Two Dozen Days to Go

Andy Goldblatt
3 min readOct 9, 2020

With just 24 days to the presidential election, Joe Biden has opened an almost ten-point lead in national polls. That’s a wider lead than Hillary Clinton had at the same point in 2016. Not that it matters. Our eighteenth-century process makes election for president not one unified referendum, but 51 separate state contests (including the District of Columbia), and what counts is who receives at least 270 votes from the Electoral College on December 14. To reach 270, Biden needs to hold all the states Clinton won and reclaim three that Trump won by a collective 77,000 votes: Pennsylvania, Michigan, and Wisconsin. How’s that looking?

The California 2020 mail-in ballot.

Good news on job one: Biden is likely to win all the states Clinton won in 2016. According to FiveThirtyEight, the weakest link is New Hampshire, which as of this morning is 83% likely to vote for Biden. FiveThirtyEight puts Trump’s probability of winning any state that went Democratic in 2016 at just 29%.

Good news on job two also: Biden is ahead by much more than the polling margin of error in Pennsylvania (7.1%), Michigan (8.4%), and Wisconsin (7.1%). FiveThirtyEight gives Biden a 91% likelihood of winning Michigan, an 86% likelihood of winning Pennsylvania, and an 84% likelihood of winning Wisconsin.

FiveThirtyEight gives Biden an 85% likelihood of winning the Electoral College.

But what if the polls are getting it completely wrong somewhere, say Nevada or Minnesota?

In the purple states, Trump’s damning tax returns, rancid debate performance, COVID-19 diagnosis, and dexametha-mania seem to be working against him. (The phenomenon has gained a name: Trump Fatigue.) Biden is 70% likely to take Florida, worth 29 electoral votes. Also leaning Biden’s way are Arizona (11 electoral votes) and North Carolina (15 electoral votes). And Ohio, with 18 electoral votes, has become a toss-up.
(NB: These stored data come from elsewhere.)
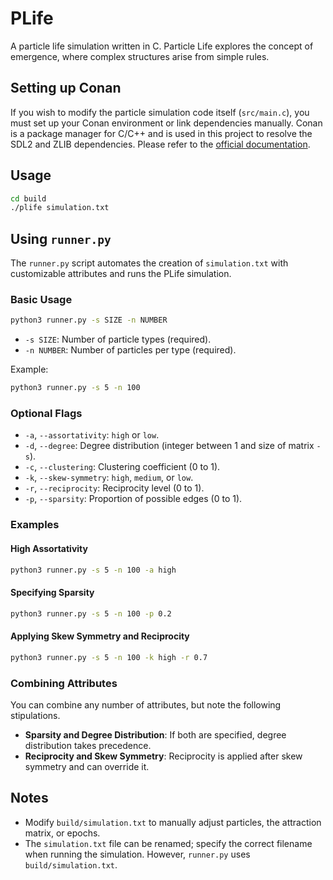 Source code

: # PLife

A particle life simulation written in C. Particle Life explores the concept of emergence, where complex structures arise from simple rules.

## Setting up Conan

If you wish to modify the particle simulation code itself (`src/main.c`), you must set up your Conan environment or link dependencies manually. Conan is a package manager for C/C++ and is used in this project to resolve the SDL2 and ZLIB dependencies. Please refer to the [official documentation](https://docs.conan.io/2/index.html).

## Usage

```bash
cd build
./plife simulation.txt
```

## Using `runner.py`

The `runner.py` script automates the creation of `simulation.txt` with customizable attributes and runs the PLife simulation.

### Basic Usage

```bash
python3 runner.py -s SIZE -n NUMBER
```

- `-s SIZE`: Number of particle types (required).
- `-n NUMBER`: Number of particles per type (required).

Example:

```bash
python3 runner.py -s 5 -n 100
```

### Optional Flags

- `-a`, `--assortativity`: `high` or `low`.
- `-d`, `--degree`: Degree distribution (integer between 1 and size of matrix `-s`).
- `-c`, `--clustering`: Clustering coefficient (0 to 1).
- `-k`, `--skew-symmetry`: `high`, `medium`, or `low`.
- `-r`, `--reciprocity`: Reciprocity level (0 to 1).
- `-p`, `--sparsity`: Proportion of possible edges (0 to 1).

### Examples

#### High Assortativity

```bash
python3 runner.py -s 5 -n 100 -a high
```

#### Specifying Sparsity

```bash
python3 runner.py -s 5 -n 100 -p 0.2
```

#### Applying Skew Symmetry and Reciprocity

```bash
python3 runner.py -s 5 -n 100 -k high -r 0.7
```

### Combining Attributes

You can combine any number of attributes, but note the following stipulations.

- **Sparsity and Degree Distribution**: If both are specified, degree distribution takes precedence.
- **Reciprocity and Skew Symmetry**: Reciprocity is applied after skew symmetry and can override it.

## Notes

- Modify `build/simulation.txt` to manually adjust particles, the attraction matrix, or epochs.
- The `simulation.txt` file can be renamed; specify the correct filename when running the simulation. However, `runner.py` uses `build/simulation.txt`.
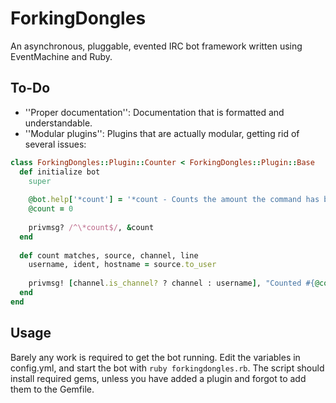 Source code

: ForkingDongles
==============
An asynchronous, pluggable, evented IRC bot framework written using
EventMachine and Ruby.

To-Do
-----
* ''Proper documentation'': Documentation that is formatted and understandable.
* ''Modular plugins'': Plugins that are actually modular, getting rid of several issues:

```ruby
class ForkingDongles::Plugin::Counter < ForkingDongles::Plugin::Base
  def initialize bot
    super
    
    @bot.help['*count'] = '*count - Counts the amount the command has been called.'
    @count = 0
    
    privmsg? /^\*count$/, &count
  end
  
  def count matches, source, channel, line
    username, ident, hostname = source.to_user
    
    privmsg! [channel.is_channel? ? channel : username], "Counted #{@count += 1} times so far"
  end
end
```

Usage
-----
Barely any work is required to get the bot running. Edit the variables in
config.yml, and start the bot with `ruby forkingdongles.rb`. The script should
install required gems, unless you have added a plugin and forgot to add them to
the Gemfile.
For Biden, a win in any of these states would be insurance against a surprise loss elsewhere; Trump, on the other hand, needs to win them all.

So even after accounting for potentially significant polling errors, Biden looks like the winner — on Election Day.

After Election Day, maybe not. The specifics will vary, but most scenarios boil down to this: Trump will claim voting irregularities in states that swing to Biden via mail-in ballots tabulated after Election Night; those states’ legislatures, secretaries of state, or governors will appoint a rival, pro-Trump delegation to the Electoral College; and the courts (many of which have Republican majorities) will determine which delegations are official. If Trump’s challenges aren’t resolved by December 14, the disputes will go to the House of Representatives, where each state, no matter how many representatives in its delegation, gets just one vote — and most state delegations have a Republican majority.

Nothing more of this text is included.